PROBLEM STATEMENT:
I need the lines below from the one with "VALUE / 128. |" down to the one with "(3.2 / 65536.0). |" reproduced exactly, both ends included, and nothing else.

INPUT DATA:
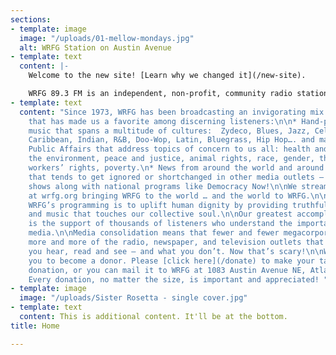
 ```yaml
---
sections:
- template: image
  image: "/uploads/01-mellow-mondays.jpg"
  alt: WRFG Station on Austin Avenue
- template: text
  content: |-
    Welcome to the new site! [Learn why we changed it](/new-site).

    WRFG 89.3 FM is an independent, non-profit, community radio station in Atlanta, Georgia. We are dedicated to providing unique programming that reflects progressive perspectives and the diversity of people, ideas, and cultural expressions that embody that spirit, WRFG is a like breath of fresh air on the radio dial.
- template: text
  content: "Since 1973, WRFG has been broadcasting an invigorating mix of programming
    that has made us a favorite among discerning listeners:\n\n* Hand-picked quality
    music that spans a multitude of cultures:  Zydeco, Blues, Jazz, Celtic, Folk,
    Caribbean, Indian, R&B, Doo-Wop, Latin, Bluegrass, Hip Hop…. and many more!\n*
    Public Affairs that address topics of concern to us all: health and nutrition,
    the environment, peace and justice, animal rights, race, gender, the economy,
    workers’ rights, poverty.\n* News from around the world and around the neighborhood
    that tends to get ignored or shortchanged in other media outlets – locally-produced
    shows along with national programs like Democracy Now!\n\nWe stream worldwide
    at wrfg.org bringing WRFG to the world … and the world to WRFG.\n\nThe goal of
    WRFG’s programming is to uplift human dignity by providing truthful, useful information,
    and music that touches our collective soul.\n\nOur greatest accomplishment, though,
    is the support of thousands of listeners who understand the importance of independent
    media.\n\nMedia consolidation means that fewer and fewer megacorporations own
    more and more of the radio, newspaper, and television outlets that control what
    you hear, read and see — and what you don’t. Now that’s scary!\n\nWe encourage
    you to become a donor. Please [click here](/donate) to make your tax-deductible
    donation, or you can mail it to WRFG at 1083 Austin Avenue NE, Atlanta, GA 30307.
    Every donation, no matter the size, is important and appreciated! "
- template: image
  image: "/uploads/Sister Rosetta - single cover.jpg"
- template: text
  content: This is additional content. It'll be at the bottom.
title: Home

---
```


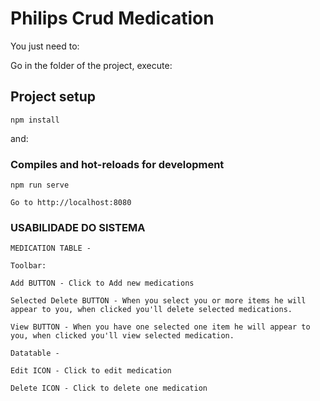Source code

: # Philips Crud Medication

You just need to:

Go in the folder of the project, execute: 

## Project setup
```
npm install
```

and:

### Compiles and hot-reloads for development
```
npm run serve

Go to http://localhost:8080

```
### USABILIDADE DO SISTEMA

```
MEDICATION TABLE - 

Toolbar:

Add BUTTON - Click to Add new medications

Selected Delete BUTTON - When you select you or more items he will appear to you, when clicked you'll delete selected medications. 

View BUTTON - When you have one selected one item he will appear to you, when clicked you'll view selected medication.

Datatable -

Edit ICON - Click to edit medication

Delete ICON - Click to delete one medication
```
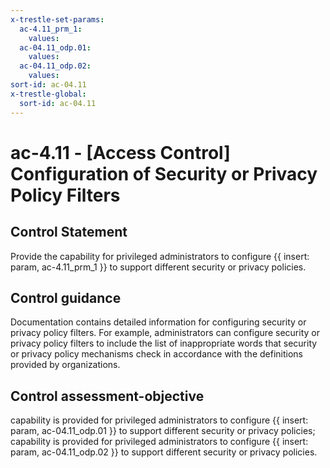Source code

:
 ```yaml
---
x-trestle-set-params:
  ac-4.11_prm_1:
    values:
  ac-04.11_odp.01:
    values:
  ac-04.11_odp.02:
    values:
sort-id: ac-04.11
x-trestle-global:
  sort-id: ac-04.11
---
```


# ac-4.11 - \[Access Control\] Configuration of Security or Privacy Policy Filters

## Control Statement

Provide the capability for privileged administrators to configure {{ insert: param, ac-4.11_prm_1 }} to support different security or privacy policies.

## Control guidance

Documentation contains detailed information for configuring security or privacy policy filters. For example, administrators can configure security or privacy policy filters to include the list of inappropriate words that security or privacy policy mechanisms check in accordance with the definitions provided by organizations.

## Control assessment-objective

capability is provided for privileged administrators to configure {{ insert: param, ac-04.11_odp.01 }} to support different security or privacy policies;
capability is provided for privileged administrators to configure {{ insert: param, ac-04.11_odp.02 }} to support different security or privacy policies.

==

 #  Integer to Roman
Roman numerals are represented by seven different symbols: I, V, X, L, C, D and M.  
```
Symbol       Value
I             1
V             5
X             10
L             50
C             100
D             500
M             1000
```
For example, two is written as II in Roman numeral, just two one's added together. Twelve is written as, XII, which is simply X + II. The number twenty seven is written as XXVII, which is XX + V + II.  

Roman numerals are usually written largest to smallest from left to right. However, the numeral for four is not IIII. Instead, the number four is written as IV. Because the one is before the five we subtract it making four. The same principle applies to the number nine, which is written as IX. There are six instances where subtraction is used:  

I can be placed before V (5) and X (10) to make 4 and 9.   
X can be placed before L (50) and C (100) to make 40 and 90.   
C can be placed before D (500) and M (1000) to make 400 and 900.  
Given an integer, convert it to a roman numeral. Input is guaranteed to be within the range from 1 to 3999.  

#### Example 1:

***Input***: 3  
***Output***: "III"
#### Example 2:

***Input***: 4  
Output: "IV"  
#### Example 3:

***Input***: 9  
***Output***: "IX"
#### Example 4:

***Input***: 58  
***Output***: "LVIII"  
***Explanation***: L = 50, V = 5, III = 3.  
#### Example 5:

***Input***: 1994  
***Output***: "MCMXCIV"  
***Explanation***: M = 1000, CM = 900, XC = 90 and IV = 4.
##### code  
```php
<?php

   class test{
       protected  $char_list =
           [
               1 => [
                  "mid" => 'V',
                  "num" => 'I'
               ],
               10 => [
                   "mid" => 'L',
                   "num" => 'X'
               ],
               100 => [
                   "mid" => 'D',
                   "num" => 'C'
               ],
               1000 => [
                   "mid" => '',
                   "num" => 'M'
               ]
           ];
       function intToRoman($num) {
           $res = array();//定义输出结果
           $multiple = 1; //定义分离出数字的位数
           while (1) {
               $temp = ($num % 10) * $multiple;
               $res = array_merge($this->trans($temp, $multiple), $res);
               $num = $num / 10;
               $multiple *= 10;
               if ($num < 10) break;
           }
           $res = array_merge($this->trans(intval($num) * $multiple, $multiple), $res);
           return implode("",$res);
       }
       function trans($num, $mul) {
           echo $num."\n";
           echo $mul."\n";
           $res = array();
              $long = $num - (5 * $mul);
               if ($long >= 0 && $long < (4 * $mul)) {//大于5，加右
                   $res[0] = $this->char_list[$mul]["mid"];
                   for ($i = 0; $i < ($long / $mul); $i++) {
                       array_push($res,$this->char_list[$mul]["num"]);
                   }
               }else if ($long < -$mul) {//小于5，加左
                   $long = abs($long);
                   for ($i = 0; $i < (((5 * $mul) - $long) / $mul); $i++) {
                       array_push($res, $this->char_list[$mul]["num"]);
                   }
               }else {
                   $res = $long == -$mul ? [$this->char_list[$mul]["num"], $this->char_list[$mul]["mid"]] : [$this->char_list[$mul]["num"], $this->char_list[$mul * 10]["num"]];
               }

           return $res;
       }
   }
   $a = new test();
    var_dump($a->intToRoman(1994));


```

==

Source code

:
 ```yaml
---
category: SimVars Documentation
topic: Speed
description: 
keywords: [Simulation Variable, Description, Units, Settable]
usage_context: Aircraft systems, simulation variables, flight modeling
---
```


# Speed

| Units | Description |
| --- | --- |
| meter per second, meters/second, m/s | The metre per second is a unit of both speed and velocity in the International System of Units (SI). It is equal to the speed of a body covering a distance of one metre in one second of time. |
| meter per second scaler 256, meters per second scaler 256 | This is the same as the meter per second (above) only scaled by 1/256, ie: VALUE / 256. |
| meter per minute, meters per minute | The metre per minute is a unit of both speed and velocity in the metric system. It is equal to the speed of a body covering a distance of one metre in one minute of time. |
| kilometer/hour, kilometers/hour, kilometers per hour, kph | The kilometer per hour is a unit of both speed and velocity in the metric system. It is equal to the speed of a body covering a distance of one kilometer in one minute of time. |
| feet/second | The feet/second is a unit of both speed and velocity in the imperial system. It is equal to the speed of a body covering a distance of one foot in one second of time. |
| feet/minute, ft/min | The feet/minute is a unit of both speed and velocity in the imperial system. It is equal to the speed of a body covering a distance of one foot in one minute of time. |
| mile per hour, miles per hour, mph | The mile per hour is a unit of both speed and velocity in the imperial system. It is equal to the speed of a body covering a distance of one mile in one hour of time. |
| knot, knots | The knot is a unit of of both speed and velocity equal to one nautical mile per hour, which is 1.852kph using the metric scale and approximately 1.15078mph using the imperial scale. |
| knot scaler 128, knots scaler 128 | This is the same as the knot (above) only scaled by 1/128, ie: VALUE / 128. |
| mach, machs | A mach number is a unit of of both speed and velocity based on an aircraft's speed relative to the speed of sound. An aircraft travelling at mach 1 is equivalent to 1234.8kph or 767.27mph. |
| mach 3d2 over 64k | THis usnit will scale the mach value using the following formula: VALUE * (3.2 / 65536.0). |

RESPONSE BELOW:
| knot scaler 128, knots scaler 128 | This is the same as the knot (above) only scaled by 1/128, ie: VALUE / 128. |
| mach, machs | A mach number is a unit of of both speed and velocity based on an aircraft's speed relative to the speed of sound. An aircraft travelling at mach 1 is equivalent to 1234.8kph or 767.27mph. |
| mach 3d2 over 64k | THis usnit will scale the mach value using the following formula: VALUE * (3.2 / 65536.0). |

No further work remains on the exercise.